Saved entries:
┌────────
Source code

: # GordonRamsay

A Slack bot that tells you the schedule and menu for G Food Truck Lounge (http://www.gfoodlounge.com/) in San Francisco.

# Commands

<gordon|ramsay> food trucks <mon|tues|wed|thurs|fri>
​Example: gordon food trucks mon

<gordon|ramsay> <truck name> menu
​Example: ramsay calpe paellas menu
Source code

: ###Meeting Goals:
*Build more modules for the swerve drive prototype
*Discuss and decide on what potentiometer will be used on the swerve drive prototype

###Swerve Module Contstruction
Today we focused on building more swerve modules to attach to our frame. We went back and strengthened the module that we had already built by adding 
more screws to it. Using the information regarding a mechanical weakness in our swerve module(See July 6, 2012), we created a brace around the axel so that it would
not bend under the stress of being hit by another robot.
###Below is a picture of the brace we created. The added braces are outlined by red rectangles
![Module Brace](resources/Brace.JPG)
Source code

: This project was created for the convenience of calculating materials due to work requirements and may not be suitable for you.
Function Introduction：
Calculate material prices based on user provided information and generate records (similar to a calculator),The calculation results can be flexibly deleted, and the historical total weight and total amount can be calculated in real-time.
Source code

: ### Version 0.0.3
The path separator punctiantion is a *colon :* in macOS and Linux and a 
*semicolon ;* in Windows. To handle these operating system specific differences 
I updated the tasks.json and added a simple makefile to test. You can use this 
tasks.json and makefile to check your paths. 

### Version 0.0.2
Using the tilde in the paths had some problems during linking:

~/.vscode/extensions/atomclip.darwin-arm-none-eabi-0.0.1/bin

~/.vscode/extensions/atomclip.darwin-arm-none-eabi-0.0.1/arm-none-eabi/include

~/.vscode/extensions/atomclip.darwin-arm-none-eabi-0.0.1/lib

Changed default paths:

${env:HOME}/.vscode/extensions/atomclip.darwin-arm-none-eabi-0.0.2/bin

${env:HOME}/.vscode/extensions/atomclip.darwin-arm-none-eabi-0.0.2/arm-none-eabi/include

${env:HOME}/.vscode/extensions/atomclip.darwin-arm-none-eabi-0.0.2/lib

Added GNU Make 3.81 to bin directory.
└────────
_PROBLEM DETAILS:_
All of the entries must be quoted exactly; please include each one.

_EXERCISE RESULT:_
Source code

: # GordonRamsay

A Slack bot that tells you the schedule and menu for G Food Truck Lounge (http://www.gfoodlounge.com/) in San Francisco.

# Commands

<gordon|ramsay> food trucks <mon|tues|wed|thurs|fri>
​Example: gordon food trucks mon

<gordon|ramsay> <truck name> menu
​Example: ramsay calpe paellas menu
Source code

: ###Meeting Goals:
*Build more modules for the swerve drive prototype
*Discuss and decide on what potentiometer will be used on the swerve drive prototype

###Swerve Module Contstruction
Today we focused on building more swerve modules to attach to our frame. We went back and strengthened the module that we had already built by adding 
more screws to it. Using the information regarding a mechanical weakness in our swerve module(See July 6, 2012), we created a brace around the axel so that it would
not bend under the stress of being hit by another robot.
###Below is a picture of the brace we created. The added braces are outlined by red rectangles
![Module Brace](resources/Brace.JPG)
Source code

: This project was created for the convenience of calculating materials due to work requirements and may not be suitable for you.
Function Introduction：
Calculate material prices based on user provided information and generate records (similar to a calculator),The calculation results can be flexibly deleted, and the historical total weight and total amount can be calculated in real-time.
Source code

: ### Version 0.0.3
The path separator punctiantion is a *colon :* in macOS and Linux and a 
*semicolon ;* in Windows. To handle these operating system specific differences 
I updated the tasks.json and added a simple makefile to test. You can use this 
tasks.json and makefile to check your paths. 

### Version 0.0.2
Using the tilde in the paths had some problems during linking:

~/.vscode/extensions/atomclip.darwin-arm-none-eabi-0.0.1/bin

~/.vscode/extensions/atomclip.darwin-arm-none-eabi-0.0.1/arm-none-eabi/include

~/.vscode/extensions/atomclip.darwin-arm-none-eabi-0.0.1/lib

Changed default paths:

${env:HOME}/.vscode/extensions/atomclip.darwin-arm-none-eabi-0.0.2/bin

${env:HOME}/.vscode/extensions/atomclip.darwin-arm-none-eabi-0.0.2/arm-none-eabi/include

${env:HOME}/.vscode/extensions/atomclip.darwin-arm-none-eabi-0.0.2/lib

Added GNU Make 3.81 to bin directory.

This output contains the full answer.